Sugar Free BBQ Sauce
Almost all commercial barbecue sauces are loaded with sugar. Most I've seen have
16-30 grams per quarter cup, but I've seen them as high as 44 grams! It doesn't
have to be that way. This one has a secret ingredient - diet cola. It's best to
use one sweetened with Splenda, but any will do (aspartame tends to lose its
sweetness when heated for long periods).
INGREDIENTS:
2 strips of thick bacon, chopped fine (or see note)
1 small onion, minced
1 clove garlic, minced or 1/4 teaspoon garlic powder
1 small can (6 oz) tomato paste
1 can (12 oz) diet (sugar-free) cola - Splenda-sweetened preferred
1/4 cup low carb (sugar-free) catsup, (or see note)
3 T mustard
1 Tablespoon Worcestershire sauce
1 pinch ground cloves
Hot sauce to taste
PREPARATION:
Note 1: - If you prefer to leave the bacon out, add 1-3 teaspoons of liquid
smoke, to taste, near the end of the cooking. Alternatively, add some smoky
flavor using 1 teaspoon of smoked paprika, or chipotle powder to taste.
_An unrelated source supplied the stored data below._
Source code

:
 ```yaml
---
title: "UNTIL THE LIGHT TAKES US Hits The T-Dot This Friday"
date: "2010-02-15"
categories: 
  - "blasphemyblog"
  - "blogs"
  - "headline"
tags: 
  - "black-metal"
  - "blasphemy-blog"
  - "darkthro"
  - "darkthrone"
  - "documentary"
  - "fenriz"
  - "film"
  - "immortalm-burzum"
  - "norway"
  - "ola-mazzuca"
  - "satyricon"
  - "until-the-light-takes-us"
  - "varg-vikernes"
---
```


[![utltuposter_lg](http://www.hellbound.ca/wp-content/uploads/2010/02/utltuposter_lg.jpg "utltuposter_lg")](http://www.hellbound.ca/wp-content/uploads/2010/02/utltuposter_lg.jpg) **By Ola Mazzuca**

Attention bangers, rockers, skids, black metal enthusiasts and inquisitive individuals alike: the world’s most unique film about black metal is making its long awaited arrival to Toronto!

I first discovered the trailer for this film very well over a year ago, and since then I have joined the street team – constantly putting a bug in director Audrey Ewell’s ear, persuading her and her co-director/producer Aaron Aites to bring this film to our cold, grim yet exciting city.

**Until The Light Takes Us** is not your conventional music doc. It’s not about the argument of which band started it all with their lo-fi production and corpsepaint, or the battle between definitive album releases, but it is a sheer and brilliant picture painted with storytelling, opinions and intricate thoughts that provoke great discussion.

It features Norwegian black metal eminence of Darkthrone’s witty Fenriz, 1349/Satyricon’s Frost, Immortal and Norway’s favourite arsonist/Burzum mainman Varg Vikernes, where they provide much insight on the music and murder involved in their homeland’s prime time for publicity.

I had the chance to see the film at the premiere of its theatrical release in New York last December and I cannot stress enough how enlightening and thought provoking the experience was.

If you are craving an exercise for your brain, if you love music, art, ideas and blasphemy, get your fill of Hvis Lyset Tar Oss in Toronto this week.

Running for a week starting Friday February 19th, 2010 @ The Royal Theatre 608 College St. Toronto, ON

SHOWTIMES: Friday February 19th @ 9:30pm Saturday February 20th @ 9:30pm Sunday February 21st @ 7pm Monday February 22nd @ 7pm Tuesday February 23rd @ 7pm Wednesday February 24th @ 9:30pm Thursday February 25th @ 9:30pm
Note 2: If you can't find low carb catsup, leave it out, but add about a
tablespoon of vinegar and some sweetener, to taste.
1. Fry the bacon in a saucepan - a 2 qt pan works well.
2. Add the onion and cook over medium until soft - 3-5 minutes. Add garlic at
this point if you're using fresh and stir it for half a minute or so.
3. Add the rest of the ingredients, plus about half a cup of water. Stir well.
4. Simmer for 20-30 minutes. It will cook down a bit and flavors will combine.
5. Adjust the seasonings so you have the balance you want - you can add vinegar,
artificial sweetener (liquid preferred), or hot sauce. (If it's too hot, adding
more sweetener will tone it down.)
The recipe makes approximately 10 servings of 1/4 cup each. Each serving has
about 3.5 grams of carbohydrate plus 1 gram of fiber.